| EXERCISE AIM |
In the records below, find the line holding "rate, and that" and the line holding "by the beforementioned". Set down both, with every line between them, exactly.

----- EXTRACTED DATA

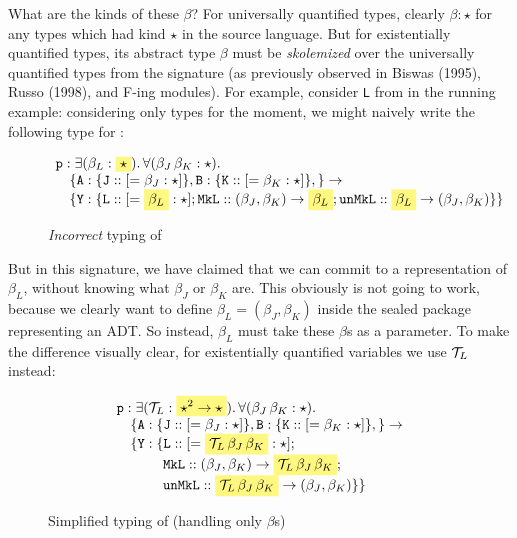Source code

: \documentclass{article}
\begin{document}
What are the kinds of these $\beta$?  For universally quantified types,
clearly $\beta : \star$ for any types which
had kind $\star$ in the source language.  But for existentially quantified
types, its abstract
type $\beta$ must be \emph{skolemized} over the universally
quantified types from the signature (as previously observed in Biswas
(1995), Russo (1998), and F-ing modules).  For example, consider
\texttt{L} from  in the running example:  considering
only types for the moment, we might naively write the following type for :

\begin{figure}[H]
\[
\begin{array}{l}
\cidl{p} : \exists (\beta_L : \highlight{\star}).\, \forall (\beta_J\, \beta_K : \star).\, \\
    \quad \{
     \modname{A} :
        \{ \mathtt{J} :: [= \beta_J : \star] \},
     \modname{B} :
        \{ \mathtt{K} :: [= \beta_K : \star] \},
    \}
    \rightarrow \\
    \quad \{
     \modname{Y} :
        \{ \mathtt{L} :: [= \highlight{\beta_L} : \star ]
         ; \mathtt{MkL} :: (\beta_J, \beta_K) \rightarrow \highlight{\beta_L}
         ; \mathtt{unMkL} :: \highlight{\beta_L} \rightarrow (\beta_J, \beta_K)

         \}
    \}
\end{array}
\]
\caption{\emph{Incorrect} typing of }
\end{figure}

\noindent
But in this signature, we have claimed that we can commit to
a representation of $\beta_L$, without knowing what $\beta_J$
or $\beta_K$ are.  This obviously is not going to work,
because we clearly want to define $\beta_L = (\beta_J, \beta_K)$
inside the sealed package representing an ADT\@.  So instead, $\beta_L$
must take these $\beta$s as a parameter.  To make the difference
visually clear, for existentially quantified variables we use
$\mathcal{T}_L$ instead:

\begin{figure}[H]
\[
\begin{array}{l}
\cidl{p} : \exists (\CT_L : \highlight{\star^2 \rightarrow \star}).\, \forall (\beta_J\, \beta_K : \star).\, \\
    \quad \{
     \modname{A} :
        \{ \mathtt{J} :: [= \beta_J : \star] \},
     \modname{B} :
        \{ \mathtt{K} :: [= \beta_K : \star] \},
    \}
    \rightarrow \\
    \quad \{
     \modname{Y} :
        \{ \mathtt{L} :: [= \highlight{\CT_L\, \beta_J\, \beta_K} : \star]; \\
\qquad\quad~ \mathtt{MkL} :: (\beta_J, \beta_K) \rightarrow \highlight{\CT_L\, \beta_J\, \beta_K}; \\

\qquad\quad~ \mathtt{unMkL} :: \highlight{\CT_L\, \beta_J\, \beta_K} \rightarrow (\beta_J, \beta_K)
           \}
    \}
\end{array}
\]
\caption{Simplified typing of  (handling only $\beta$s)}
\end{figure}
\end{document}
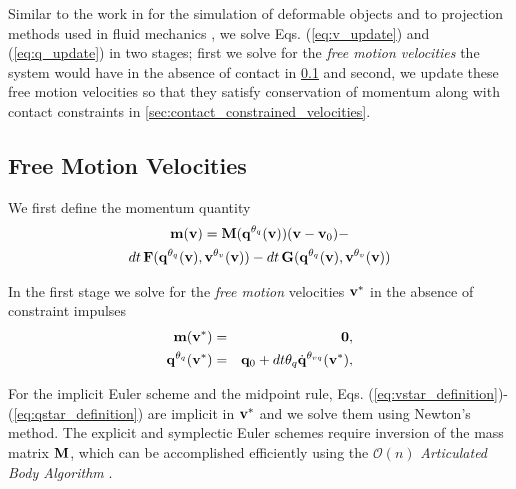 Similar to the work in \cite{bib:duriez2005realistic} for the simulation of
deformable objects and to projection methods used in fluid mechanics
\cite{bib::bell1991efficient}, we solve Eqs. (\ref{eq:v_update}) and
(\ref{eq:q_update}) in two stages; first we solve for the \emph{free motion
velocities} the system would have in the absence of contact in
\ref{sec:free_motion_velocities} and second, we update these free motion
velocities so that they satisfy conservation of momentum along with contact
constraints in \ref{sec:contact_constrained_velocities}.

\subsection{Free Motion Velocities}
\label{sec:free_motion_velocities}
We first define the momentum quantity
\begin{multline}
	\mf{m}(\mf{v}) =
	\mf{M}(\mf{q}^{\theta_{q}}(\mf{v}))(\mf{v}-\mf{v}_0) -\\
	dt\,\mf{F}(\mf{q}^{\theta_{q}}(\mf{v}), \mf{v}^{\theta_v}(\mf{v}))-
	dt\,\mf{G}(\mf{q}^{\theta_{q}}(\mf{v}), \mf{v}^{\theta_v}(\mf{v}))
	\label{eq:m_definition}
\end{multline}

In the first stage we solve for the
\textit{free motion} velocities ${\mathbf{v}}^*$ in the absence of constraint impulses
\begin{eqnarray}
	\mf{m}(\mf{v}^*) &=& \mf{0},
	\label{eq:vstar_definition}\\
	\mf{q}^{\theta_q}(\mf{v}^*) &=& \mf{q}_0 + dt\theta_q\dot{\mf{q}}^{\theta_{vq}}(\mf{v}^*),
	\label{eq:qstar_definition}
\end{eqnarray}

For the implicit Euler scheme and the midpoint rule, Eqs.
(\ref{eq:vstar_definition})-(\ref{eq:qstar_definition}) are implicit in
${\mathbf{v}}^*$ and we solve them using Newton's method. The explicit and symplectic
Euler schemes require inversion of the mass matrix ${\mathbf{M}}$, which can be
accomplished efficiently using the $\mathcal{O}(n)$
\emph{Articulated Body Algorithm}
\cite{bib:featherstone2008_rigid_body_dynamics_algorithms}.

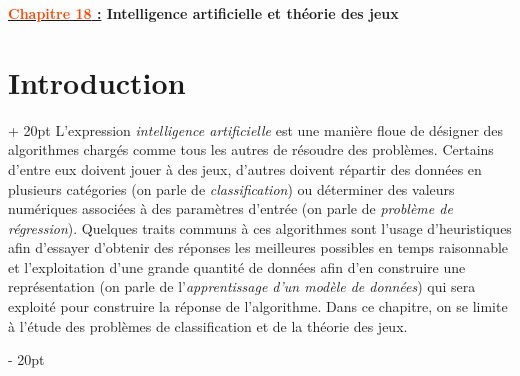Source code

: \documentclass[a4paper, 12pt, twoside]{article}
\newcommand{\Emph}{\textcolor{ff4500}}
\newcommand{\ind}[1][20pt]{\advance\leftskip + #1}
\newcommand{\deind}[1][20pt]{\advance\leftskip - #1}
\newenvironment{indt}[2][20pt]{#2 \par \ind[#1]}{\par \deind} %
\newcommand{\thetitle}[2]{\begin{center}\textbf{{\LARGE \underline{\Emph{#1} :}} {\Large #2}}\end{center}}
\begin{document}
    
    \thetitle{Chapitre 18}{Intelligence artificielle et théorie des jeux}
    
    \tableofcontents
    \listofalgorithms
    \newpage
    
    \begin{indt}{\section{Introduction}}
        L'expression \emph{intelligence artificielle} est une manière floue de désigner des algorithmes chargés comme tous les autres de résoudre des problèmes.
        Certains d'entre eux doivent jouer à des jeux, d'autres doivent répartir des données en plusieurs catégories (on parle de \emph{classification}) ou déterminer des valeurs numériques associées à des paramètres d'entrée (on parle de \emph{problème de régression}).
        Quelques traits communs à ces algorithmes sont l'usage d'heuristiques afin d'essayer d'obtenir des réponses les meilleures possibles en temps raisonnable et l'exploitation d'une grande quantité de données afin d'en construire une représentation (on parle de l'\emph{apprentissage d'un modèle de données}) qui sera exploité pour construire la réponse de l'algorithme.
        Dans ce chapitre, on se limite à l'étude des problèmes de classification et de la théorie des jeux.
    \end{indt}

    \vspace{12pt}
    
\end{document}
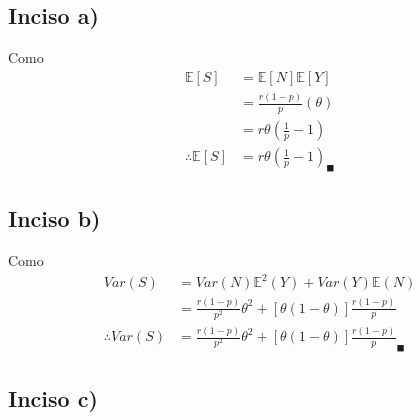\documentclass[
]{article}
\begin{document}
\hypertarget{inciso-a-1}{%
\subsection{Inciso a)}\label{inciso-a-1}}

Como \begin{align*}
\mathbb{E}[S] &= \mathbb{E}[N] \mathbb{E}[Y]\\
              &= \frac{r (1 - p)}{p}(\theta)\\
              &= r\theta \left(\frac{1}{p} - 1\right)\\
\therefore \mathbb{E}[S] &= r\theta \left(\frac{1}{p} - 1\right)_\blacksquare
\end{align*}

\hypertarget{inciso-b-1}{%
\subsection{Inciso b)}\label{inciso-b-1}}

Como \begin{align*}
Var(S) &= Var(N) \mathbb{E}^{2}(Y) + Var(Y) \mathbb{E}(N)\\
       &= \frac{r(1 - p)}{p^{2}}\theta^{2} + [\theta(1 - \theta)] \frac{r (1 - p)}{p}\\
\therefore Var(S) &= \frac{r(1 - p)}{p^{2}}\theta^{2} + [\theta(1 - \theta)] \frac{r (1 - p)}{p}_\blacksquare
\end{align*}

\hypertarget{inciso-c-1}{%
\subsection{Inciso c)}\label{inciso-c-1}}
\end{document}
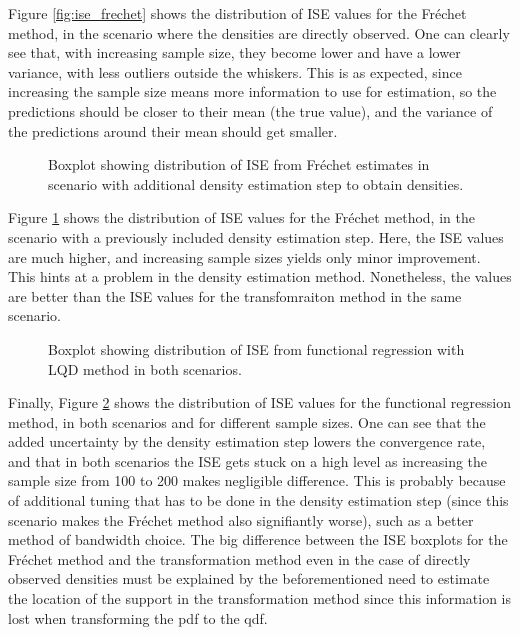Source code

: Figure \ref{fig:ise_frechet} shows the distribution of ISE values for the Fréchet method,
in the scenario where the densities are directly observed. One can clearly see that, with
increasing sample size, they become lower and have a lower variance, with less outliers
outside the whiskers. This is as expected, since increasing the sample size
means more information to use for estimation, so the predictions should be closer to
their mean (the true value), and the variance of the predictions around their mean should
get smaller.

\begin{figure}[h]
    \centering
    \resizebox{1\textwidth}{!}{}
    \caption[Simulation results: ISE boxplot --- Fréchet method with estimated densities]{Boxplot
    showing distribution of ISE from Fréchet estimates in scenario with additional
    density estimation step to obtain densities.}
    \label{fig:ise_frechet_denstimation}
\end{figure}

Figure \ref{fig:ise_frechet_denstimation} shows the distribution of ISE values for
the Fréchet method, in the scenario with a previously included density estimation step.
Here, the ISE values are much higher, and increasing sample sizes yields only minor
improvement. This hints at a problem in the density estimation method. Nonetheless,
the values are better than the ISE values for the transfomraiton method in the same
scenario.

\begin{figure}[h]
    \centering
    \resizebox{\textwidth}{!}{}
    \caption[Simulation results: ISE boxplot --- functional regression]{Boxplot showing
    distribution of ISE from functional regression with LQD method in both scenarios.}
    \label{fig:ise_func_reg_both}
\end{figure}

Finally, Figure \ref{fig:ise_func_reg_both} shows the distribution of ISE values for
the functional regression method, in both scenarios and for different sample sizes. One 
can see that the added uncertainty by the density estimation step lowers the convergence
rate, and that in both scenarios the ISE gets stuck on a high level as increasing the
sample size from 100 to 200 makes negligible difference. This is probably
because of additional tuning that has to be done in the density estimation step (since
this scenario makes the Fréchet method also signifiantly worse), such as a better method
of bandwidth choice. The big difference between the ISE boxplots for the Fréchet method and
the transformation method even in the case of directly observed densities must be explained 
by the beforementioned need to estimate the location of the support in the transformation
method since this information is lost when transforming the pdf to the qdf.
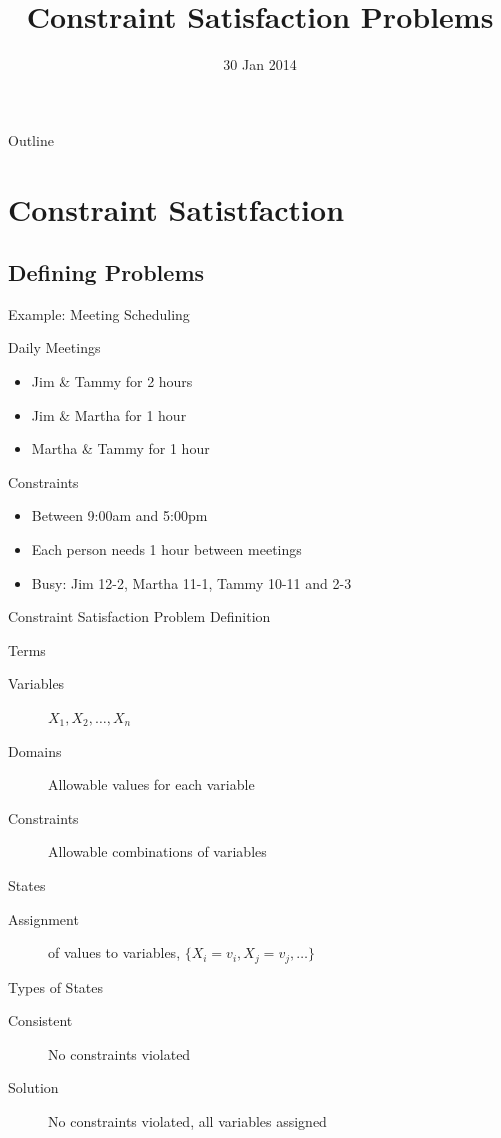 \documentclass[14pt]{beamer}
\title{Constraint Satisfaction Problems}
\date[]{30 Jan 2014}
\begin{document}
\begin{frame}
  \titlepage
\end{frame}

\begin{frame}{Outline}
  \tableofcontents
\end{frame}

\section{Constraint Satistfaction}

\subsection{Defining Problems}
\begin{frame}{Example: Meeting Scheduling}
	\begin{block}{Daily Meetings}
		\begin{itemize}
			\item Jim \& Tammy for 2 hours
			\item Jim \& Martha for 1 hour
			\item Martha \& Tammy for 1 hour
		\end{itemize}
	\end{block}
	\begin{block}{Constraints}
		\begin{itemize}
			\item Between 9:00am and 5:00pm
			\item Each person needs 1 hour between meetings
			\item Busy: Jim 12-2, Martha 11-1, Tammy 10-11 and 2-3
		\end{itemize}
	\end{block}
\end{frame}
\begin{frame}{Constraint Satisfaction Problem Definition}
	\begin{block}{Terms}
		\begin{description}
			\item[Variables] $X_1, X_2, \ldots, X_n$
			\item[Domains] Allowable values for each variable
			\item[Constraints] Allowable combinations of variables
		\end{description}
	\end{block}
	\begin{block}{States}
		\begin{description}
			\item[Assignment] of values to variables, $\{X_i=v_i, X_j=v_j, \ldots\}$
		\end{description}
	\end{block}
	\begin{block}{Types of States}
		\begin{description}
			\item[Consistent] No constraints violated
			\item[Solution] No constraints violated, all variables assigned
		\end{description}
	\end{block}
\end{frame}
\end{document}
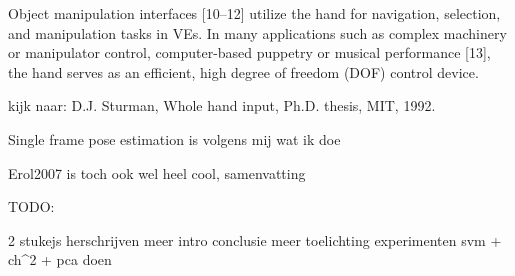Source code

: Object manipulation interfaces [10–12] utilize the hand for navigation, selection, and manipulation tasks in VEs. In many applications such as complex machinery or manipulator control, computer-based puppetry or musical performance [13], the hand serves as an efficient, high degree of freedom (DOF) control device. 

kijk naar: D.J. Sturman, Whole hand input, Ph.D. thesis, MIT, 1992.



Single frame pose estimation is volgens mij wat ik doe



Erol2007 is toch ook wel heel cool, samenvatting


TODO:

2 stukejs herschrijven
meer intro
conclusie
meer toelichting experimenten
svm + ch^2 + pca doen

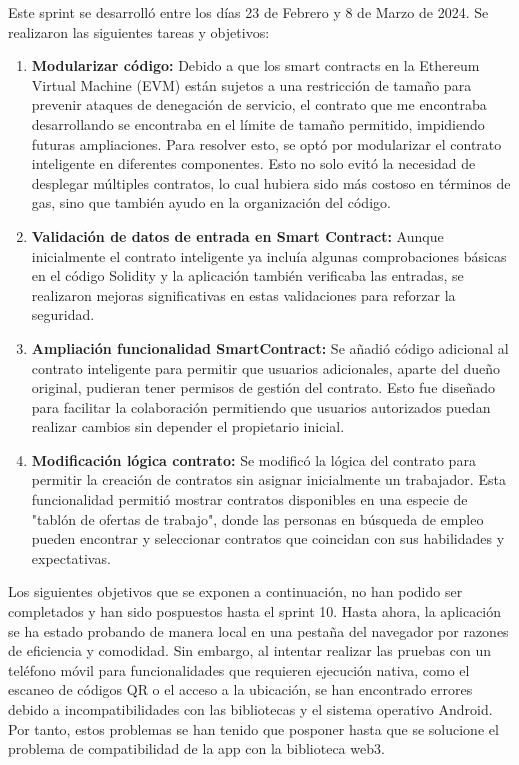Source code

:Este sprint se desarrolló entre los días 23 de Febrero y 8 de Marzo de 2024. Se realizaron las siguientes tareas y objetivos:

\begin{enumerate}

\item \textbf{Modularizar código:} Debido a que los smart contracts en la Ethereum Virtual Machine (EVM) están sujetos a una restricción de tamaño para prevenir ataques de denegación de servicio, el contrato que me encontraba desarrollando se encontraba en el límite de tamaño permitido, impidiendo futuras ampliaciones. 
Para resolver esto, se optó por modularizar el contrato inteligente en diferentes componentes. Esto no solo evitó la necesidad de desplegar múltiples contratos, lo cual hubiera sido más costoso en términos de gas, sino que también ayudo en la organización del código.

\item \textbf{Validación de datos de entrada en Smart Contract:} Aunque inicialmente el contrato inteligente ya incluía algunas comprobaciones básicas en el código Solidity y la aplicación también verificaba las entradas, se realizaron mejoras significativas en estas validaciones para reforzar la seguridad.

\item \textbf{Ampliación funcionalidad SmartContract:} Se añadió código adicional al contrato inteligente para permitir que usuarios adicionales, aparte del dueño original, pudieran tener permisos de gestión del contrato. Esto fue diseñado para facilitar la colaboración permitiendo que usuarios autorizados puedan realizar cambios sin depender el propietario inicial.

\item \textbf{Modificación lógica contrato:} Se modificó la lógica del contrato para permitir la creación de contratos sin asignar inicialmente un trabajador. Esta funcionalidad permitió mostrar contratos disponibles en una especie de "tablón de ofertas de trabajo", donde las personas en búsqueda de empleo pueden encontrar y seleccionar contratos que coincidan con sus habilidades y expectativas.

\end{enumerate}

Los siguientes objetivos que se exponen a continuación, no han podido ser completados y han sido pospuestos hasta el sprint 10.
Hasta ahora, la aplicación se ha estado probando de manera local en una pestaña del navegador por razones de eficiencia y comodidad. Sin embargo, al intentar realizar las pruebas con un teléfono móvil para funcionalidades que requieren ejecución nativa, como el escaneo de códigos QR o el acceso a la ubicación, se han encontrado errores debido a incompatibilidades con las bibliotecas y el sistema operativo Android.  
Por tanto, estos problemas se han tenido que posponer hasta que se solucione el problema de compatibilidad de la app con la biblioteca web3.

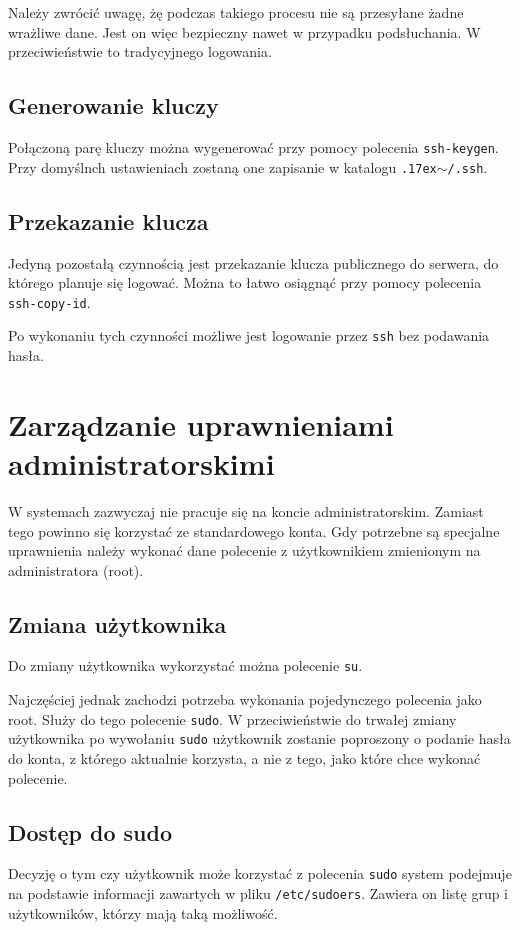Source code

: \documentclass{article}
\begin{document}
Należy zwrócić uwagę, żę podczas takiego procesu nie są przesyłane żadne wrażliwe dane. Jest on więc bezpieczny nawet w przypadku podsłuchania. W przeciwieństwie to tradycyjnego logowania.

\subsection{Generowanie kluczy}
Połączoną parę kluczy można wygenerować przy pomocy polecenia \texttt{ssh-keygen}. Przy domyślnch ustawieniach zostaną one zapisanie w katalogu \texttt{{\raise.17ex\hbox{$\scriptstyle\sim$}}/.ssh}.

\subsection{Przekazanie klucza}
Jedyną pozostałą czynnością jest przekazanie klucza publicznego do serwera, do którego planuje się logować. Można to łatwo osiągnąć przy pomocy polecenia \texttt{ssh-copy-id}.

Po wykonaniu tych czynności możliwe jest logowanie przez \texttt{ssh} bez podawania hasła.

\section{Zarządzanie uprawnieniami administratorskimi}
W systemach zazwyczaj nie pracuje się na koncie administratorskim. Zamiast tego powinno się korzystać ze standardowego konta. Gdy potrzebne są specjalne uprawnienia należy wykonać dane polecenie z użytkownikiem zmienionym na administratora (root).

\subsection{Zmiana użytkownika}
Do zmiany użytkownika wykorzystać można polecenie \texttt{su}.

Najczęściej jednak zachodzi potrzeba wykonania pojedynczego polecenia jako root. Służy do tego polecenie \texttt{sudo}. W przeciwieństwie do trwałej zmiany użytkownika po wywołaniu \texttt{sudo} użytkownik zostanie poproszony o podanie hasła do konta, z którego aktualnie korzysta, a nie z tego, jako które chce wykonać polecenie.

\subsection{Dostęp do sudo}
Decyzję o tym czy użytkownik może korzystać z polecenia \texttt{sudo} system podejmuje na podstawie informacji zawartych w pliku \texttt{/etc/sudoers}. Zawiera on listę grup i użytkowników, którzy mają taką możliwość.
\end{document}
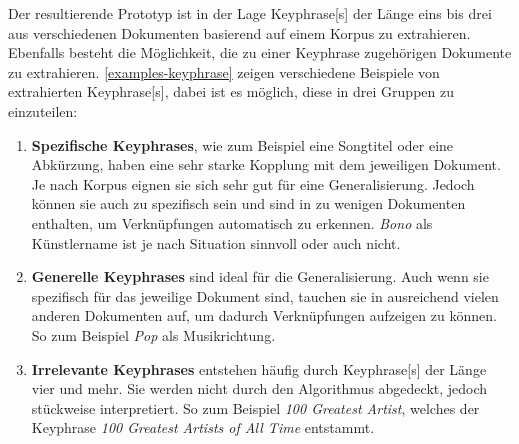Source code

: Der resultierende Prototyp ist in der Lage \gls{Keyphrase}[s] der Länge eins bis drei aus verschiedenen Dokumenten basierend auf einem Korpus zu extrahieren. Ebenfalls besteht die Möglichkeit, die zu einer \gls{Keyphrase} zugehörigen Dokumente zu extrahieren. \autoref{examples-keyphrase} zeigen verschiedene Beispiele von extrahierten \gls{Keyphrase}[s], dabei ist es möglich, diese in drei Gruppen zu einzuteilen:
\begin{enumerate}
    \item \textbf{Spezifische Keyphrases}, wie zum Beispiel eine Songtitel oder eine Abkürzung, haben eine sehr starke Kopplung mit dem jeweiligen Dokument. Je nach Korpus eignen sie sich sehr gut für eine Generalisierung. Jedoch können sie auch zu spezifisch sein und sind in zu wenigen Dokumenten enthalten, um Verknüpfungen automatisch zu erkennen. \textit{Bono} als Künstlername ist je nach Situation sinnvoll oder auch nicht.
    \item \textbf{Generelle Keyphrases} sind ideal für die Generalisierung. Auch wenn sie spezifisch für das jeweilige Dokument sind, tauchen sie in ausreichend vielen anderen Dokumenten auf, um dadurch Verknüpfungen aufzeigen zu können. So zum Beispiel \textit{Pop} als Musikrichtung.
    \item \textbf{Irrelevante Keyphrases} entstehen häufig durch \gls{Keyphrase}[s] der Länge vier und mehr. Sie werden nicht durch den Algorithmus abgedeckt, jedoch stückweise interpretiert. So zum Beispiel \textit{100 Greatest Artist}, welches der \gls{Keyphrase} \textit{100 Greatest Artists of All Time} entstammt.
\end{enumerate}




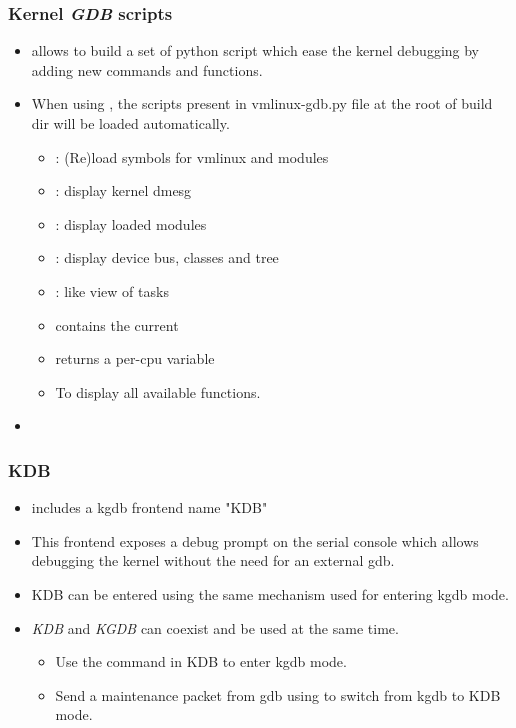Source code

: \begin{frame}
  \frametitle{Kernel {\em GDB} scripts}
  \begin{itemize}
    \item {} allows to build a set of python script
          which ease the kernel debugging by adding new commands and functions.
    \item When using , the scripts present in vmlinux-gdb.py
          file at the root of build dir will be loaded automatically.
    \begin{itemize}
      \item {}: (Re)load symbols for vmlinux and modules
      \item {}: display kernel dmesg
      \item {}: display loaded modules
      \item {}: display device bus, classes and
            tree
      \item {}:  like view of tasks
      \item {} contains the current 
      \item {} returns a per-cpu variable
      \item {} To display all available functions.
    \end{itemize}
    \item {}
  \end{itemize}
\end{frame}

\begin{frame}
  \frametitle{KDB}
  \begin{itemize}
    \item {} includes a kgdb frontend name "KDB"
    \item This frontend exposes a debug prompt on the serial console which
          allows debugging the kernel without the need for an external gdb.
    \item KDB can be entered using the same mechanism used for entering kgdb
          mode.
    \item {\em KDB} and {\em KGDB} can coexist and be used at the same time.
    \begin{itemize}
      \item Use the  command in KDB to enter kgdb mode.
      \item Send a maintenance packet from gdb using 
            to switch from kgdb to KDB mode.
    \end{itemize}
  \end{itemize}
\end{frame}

----------

| ANSWER FOR THIS EXERCISE |
rate, and that in both scenarios the ISE gets stuck on a high level as increasing the
sample size from 100 to 200 makes negligible difference. This is probably
because of additional tuning that has to be done in the density estimation step (since
this scenario makes the Fréchet method also signifiantly worse), such as a better method
of bandwidth choice. The big difference between the ISE boxplots for the Fréchet method and
the transformation method even in the case of directly observed densities must be explained 
by the beforementioned need to estimate the location of the support in the transformation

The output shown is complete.